ICU Management of Trauma Patients

Samuel A. Tisherman, MD, FCCM; Deborah M. Stein, MD, MPH, FCCM


Crit Care Med. 2018;46(12):1991-1997. 

In This Article

Hemorrhage, Massive Transfusions, and Coagulopathy

The most common cause of hypotension in trauma patients is hemorrhage. Significant tissue trauma, however, adds to the hemorrhagic shock state by eliciting immunologic and inflammatory responses.[25] Thus, there is more to "traumatic shock" than just blood loss and tissue ischemia. Nonetheless, biomarkers of tissue ischemia or "oxygen debt" such as lactate or base deficit are useful to trend. Elevation of these variables, or failure to normalize them, is associated with increased mortality.[26]

Trauma patients with severe hemorrhagic shock often require a massive transfusion, usually defined by requiring at least 10 units of packed RBCs (PRBCs) within 24 hours. The optimal fluid for resuscitation of a trauma patient in severe hemorrhagic shock would likely be whole blood. In civilian practice, however, whole blood is not widely available. Consequently, PRBCs are used. Fresh frozen plasma (FFP), platelets, and cryoprecipitate can be administered to essentially reconstitute whole blood. Although the optimal ratios of these blood components remain unclear, early administration of FFP and platelets as part of "damage control resuscitation" seems to be beneficial.[27] A ratio of 1:1:1 may improve outcomes in terms of achieving hemostasis and preventing early death from exsanguination compared with higher ratios of PRBCs.[28,29] Small studies of banked whole blood are underway.
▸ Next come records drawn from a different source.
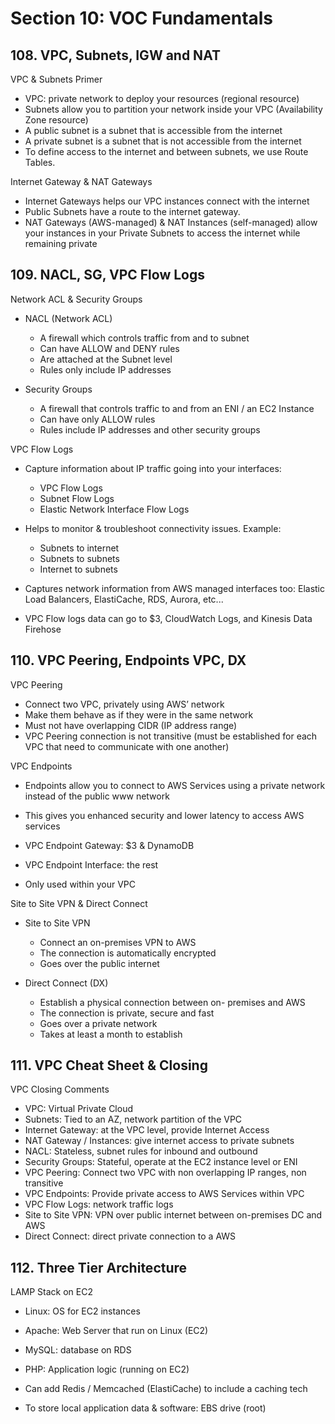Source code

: # Section 10: VOC Fundamentals

## 108. VPC, Subnets, IGW and NAT

VPC & Subnets Primer

- VPC: private network to deploy your resources (regional resource)
- Subnets allow you to partition your network inside your VPC (Availability Zone resource)
- A public subnet is a subnet that is accessible from the internet
- A private subnet is a subnet that is not accessible from the internet
- To define access to the internet and between subnets, we use Route Tables.

Internet Gateway & NAT Gateways

- Internet Gateways helps our VPC instances connect with the internet
- Public Subnets have a route to the internet gateway.
- NAT Gateways (AWS-managed) & NAT Instances (self-managed) allow your instances in your Private Subnets to access the internet while remaining private

## 109. NACL, SG, VPC Flow Logs

Network ACL & Security Groups

- NACL (Network ACL)
    - A firewall which controls traffic from and to subnet
    - Can have ALLOW and DENY rules
    - Are attached at the Subnet level
    - Rules only include IP addresses

- Security Groups
    - A firewall that controls traffic to and from an ENI / an EC2 Instance
    - Can have only ALLOW rules
    - Rules include IP addresses and other security groups

VPC Flow Logs

- Capture information about IP traffic going into your interfaces:
    - VPC Flow Logs
    - Subnet Flow Logs
    - Elastic Network Interface Flow Logs

- Helps to monitor & troubleshoot connectivity issues. Example:
    - Subnets to internet
    - Subnets to subnets
    - Internet to subnets

- Captures network information from AWS managed interfaces too: Elastic Load Balancers, ElastiCache, RDS, Aurora, etc...
- VPC Flow logs data can go to $3, CloudWatch Logs, and Kinesis Data Firehose

## 110. VPC Peering, Endpoints VPC, DX

VPC Peering

- Connect two VPC, privately using AWS’ network
- Make them behave as if they were in the same network
- Must not have overlapping CIDR (IP address range)
- VPC Peering connection is not transitive (must be established for each VPC that need to communicate with one another)

VPC Endpoints

- Endpoints allow you to connect to AWS Services using a private network instead of the public www network
-  This gives you enhanced security and lower latency to access AWS services
- VPC Endpoint Gateway: $3 & DynamoDB 
- VPC Endpoint Interface: the rest

- Only used within your VPC

Site to Site VPN & Direct Connect

- Site to Site VPN
    - Connect an on-premises VPN to AWS
    - The connection is automatically encrypted
    - Goes over the public internet

- Direct Connect (DX)
    - Establish a physical connection between on- premises and AWS
    - The connection is private, secure and fast
    - Goes over a private network
    - Takes at least a month to establish

## 111. VPC Cheat Sheet & Closing

VPC Closing Comments

- VPC: Virtual Private Cloud
- Subnets: Tied to an AZ, network partition of the VPC
- Internet Gateway: at the VPC level, provide Internet Access
- NAT Gateway / Instances: give internet access to private subnets
- NACL: Stateless, subnet rules for inbound and outbound
- Security Groups: Stateful, operate at the EC2 instance level or ENI
- VPC Peering: Connect two VPC with non overlapping IP ranges, non transitive
- VPC Endpoints: Provide private access to AWS Services within VPC
- VPC Flow Logs: network traffic logs
- Site to Site VPN: VPN over public internet between on-premises DC and AWS
- Direct Connect: direct private connection to a AWS

## 112. Three Tier Architecture

LAMP Stack on EC2

- Linux: OS for EC2 instances
- Apache: Web Server that run on Linux (EC2)
- MySQL: database on RDS
- PHP: Application logic (running on EC2)

- Can add Redis / Memcached (ElastiCache) to include a caching tech
- To store local application data & software: EBS drive (root)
Administration of crystalloids, colloids, or hypertonic solutions (in the absence of concomitant TBI) is to be minimized.[30,31]
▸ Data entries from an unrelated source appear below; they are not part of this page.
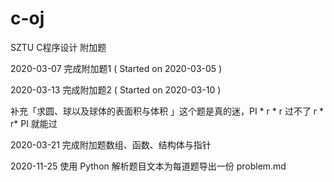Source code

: # c-oj
 
SZTU C程序设计 附加题

2020-03-07 完成附加题1 ( Started on 2020-03-05 )

2020-03-13 完成附加题2  ( Started on 2020-03-10 )

补充「求圆、球以及球体的表面积与体积 」这个题是真的迷，PI * r * r 过不了 r * r* PI 就能过

2020-03-21 完成附加题数组、函数、结构体与指针

2020-11-25 使用 Python 解析题目文本为每道题导出一份 problem.md
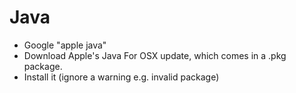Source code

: # Java

  * Google "apple java"
  * Download Apple's Java For OSX update, which comes in a .pkg package.
  * Install it (ignore a warning e.g. invalid package)
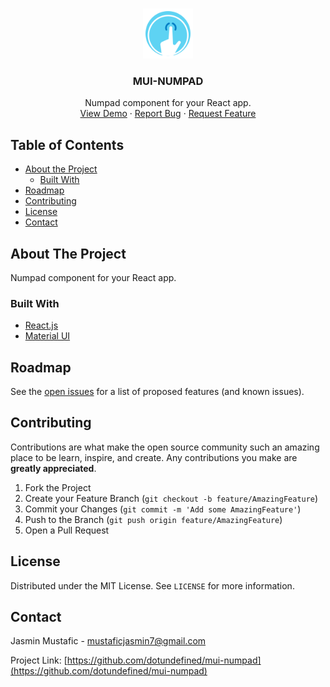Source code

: <!-- PROJECT LOGO -->
<br />
<p align="center">
  <a href="https://github.com/dotundefined/mui-numpad">
    <img src="images/logo.png" alt="Logo" width="80" height="80">
  </a>

  <h3 align="center">MUI-NUMPAD</h3>

  <p align="center">
    Numpad component for your React app.
    <br />
    <a href="https://github.com/dotundefined/mui-numpad">View Demo</a>
    ·
    <a href="https://github.com/dotundefined/mui-numpad/issues">Report Bug</a>
    ·
    <a href="https://github.com/dotundefined/mui-numpad/issues">Request Feature</a>
  </p>
</p>



<!-- TABLE OF CONTENTS -->
## Table of Contents

* [About the Project](#about-the-project)
  * [Built With](#built-with)
* [Roadmap](#roadmap)
* [Contributing](#contributing)
* [License](#license)
* [Contact](#contact)



<!-- ABOUT THE PROJECT -->
## About The Project

Numpad component for your React app.


### Built With

* [React.js](https://reactjs.org/)
* [Material UI](https://material-ui.com/)



<!-- ROADMAP -->
## Roadmap

See the [open issues](https://github.com/dotundefined/mui-numpad/issues) for a list of proposed features (and known issues).



<!-- CONTRIBUTING -->
## Contributing

Contributions are what make the open source community such an amazing place to be learn, inspire, and create. Any contributions you make are **greatly appreciated**.

1. Fork the Project
2. Create your Feature Branch (`git checkout -b feature/AmazingFeature`)
3. Commit your Changes (`git commit -m 'Add some AmazingFeature'`)
4. Push to the Branch (`git push origin feature/AmazingFeature`)
5. Open a Pull Request



<!-- LICENSE -->
## License

Distributed under the MIT License. See `LICENSE` for more information.



<!-- CONTACT -->
## Contact

Jasmin Mustafic - mustaficjasmin7@gmail.com

Project Link: [https://github.com/dotundefined/mui-numpad](https://github.com/dotundefined/mui-numpad)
For patients who have active hemorrhage, novel approaches include permissive hypotension, although optimal mean arterial pressure (MAP) has not been determined,[32–35] and Resuscitative Endovascular Balloon Occlusion of the Aorta for selected patients with abdominal or pelvic hemorrhage.[36–39]

Severe hemorrhage and resuscitation leads to a vicious cycle of deterioration from the "lethal triad" of coagulopathy, metabolic acidosis, and hypothermia. The coagulopathy of trauma includes dilution of clotting factors, consumption of factors at the site of bleeding, intravascular coagulation, fibrinolysis, hypothermia, acidosis, inflammation, and other factors.[40] Although prothrombin time, activated partial thromboplastin time, and platelet counts are typically used to monitor coagulation status, many trauma centers have turned to thromboelastography or rotational thromboelastometry which may better represent overall clotting function and allow for more targeted therapy.[41–43]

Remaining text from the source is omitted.